▸ Records supplied:
----

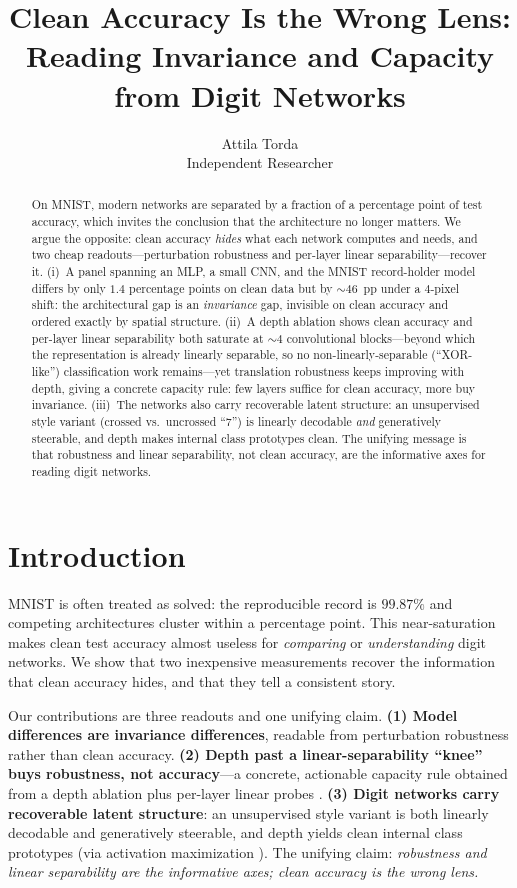 \documentclass{article}
\title{Clean Accuracy Is the Wrong Lens:\\
       Reading Invariance and Capacity from Digit Networks}
\author{%
  Attila Torda \\
  Independent Researcher \\
}
\begin{document}
\maketitle

\begin{abstract}
On MNIST, modern networks are separated by a fraction of a percentage point of test accuracy,
which invites the conclusion that the architecture no longer matters. We argue the opposite: clean
accuracy \emph{hides} what each network computes and needs, and two cheap readouts---perturbation
robustness and per-layer linear separability---recover it. (i)~A panel spanning an MLP, a small
CNN, and the MNIST record-holder model differs by only $1.4$ percentage points on clean data but by
$\sim\!46$~pp under a $4$-pixel shift: the architectural gap is an \emph{invariance} gap, invisible
on clean accuracy and ordered exactly by spatial structure. (ii)~A depth ablation shows clean
accuracy and per-layer linear separability both saturate at $\sim\!4$ convolutional blocks---beyond
which the representation is already linearly separable, so no non-linearly-separable
(``XOR-like'') classification work remains---yet translation robustness keeps improving with depth,
giving a concrete capacity rule: few layers suffice for clean accuracy, more buy invariance.
(iii)~The networks also carry recoverable latent structure: an unsupervised style variant
(crossed vs.\ uncrossed ``7'') is linearly decodable \emph{and} generatively steerable, and depth
makes internal class prototypes clean. The unifying message is that robustness and linear
separability, not clean accuracy, are the informative axes for reading digit networks.
\end{abstract}

\section{Introduction}
MNIST \cite{LeCun1998} is often treated as solved: the reproducible record is $99.87\%$
\cite{An2020} and competing architectures cluster within a percentage point. This near-saturation
makes clean test accuracy almost useless for \emph{comparing} or \emph{understanding} digit
networks. We show that two inexpensive measurements recover the information that clean accuracy
hides, and that they tell a consistent story.

Our contributions are three readouts and one unifying claim. \textbf{(1) Model differences are
invariance differences}, readable from perturbation robustness rather than clean accuracy.
\textbf{(2) Depth past a linear-separability ``knee'' buys robustness, not accuracy}---a concrete,
actionable capacity rule obtained from a depth ablation plus per-layer linear probes
\cite{Alain2017}. \textbf{(3) Digit networks carry recoverable latent structure}: an unsupervised
style variant is both linearly decodable and generatively steerable, and depth yields clean
internal class prototypes (via activation maximization \cite{Erhan2009,Simonyan2014,Olah2017}).
The unifying claim: \emph{robustness and linear separability are the informative axes; clean
accuracy is the wrong lens.}
\end{document}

----

Without the pictures, write out the listing exactly as it appears above.

▸ Written answer:
 \documentclass{article}
\title{Clean Accuracy Is the Wrong Lens:\\
       Reading Invariance and Capacity from Digit Networks}
\author{%
  Attila Torda \\
  Independent Researcher \\
}
\begin{document}
\maketitle

\begin{abstract}
On MNIST, modern networks are separated by a fraction of a percentage point of test accuracy,
which invites the conclusion that the architecture no longer matters. We argue the opposite: clean
accuracy \emph{hides} what each network computes and needs, and two cheap readouts---perturbation
robustness and per-layer linear separability---recover it. (i)~A panel spanning an MLP, a small
CNN, and the MNIST record-holder model differs by only $1.4$ percentage points on clean data but by
$\sim\!46$~pp under a $4$-pixel shift: the architectural gap is an \emph{invariance} gap, invisible
on clean accuracy and ordered exactly by spatial structure. (ii)~A depth ablation shows clean
accuracy and per-layer linear separability both saturate at $\sim\!4$ convolutional blocks---beyond
which the representation is already linearly separable, so no non-linearly-separable
(``XOR-like'') classification work remains---yet translation robustness keeps improving with depth,
giving a concrete capacity rule: few layers suffice for clean accuracy, more buy invariance.
(iii)~The networks also carry recoverable latent structure: an unsupervised style variant
(crossed vs.\ uncrossed ``7'') is linearly decodable \emph{and} generatively steerable, and depth
makes internal class prototypes clean. The unifying message is that robustness and linear
separability, not clean accuracy, are the informative axes for reading digit networks.
\end{abstract}

\section{Introduction}
MNIST \cite{LeCun1998} is often treated as solved: the reproducible record is $99.87\%$
\cite{An2020} and competing architectures cluster within a percentage point. This near-saturation
makes clean test accuracy almost useless for \emph{comparing} or \emph{understanding} digit
networks. We show that two inexpensive measurements recover the information that clean accuracy
hides, and that they tell a consistent story.

Our contributions are three readouts and one unifying claim. \textbf{(1) Model differences are
invariance differences}, readable from perturbation robustness rather than clean accuracy.
\textbf{(2) Depth past a linear-separability ``knee'' buys robustness, not accuracy}---a concrete,
actionable capacity rule obtained from a depth ablation plus per-layer linear probes
\cite{Alain2017}. \textbf{(3) Digit networks carry recoverable latent structure}: an unsupervised
style variant is both linearly decodable and generatively steerable, and depth yields clean
internal class prototypes (via activation maximization \cite{Erhan2009,Simonyan2014,Olah2017}).
The unifying claim: \emph{robustness and linear separability are the informative axes; clean
accuracy is the wrong lens.}
\end{document}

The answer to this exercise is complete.